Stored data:
——————

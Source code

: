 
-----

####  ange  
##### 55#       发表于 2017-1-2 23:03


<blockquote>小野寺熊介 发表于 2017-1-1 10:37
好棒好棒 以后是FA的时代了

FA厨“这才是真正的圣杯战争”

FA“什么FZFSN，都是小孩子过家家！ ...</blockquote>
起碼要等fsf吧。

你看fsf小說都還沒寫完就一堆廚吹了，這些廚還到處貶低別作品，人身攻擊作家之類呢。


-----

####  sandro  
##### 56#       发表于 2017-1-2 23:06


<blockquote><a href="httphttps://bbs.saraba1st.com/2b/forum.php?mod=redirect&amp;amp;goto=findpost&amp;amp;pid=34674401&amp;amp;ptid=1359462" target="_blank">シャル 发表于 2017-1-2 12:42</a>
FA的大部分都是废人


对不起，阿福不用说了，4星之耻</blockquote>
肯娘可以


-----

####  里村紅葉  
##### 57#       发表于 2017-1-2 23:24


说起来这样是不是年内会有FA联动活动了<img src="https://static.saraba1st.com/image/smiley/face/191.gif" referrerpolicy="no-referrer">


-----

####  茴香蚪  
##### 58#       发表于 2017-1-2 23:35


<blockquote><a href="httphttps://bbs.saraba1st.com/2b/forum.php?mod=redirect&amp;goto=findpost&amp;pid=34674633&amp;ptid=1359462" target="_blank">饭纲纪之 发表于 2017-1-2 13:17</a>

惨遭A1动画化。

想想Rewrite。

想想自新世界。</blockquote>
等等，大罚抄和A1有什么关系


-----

——————

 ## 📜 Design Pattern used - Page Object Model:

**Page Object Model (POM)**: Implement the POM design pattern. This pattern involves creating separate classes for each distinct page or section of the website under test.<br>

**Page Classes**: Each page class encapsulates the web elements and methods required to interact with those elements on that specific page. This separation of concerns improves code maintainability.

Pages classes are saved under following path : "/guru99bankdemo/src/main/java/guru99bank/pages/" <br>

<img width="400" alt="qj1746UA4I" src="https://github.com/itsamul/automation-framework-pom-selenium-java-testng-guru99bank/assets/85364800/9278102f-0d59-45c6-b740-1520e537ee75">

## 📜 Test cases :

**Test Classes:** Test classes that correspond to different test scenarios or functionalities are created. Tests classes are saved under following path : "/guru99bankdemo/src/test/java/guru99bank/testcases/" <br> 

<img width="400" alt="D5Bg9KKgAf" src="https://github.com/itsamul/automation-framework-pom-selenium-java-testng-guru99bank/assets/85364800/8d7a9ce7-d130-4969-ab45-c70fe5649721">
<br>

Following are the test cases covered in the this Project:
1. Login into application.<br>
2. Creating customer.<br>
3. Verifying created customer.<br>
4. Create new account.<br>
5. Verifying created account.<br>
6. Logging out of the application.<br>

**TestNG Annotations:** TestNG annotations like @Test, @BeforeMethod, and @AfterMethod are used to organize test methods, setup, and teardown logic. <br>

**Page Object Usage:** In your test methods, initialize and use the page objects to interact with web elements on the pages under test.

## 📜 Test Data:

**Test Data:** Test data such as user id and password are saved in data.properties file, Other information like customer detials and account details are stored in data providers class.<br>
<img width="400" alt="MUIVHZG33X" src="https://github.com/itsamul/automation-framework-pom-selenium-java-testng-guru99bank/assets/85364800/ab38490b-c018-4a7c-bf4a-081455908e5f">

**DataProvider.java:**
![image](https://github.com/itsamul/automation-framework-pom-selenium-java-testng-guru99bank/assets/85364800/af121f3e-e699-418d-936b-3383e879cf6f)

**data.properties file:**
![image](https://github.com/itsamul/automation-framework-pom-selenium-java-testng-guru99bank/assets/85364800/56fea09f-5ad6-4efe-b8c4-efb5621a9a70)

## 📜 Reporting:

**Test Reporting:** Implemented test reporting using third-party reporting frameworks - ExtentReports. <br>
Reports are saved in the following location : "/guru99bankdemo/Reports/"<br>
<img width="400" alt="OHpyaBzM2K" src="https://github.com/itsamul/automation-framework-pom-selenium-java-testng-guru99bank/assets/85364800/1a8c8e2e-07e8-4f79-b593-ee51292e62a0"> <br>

——————

Problem description: Count up the lines of the data that include "Reporting". Reply with a number only.

Problem solution: 2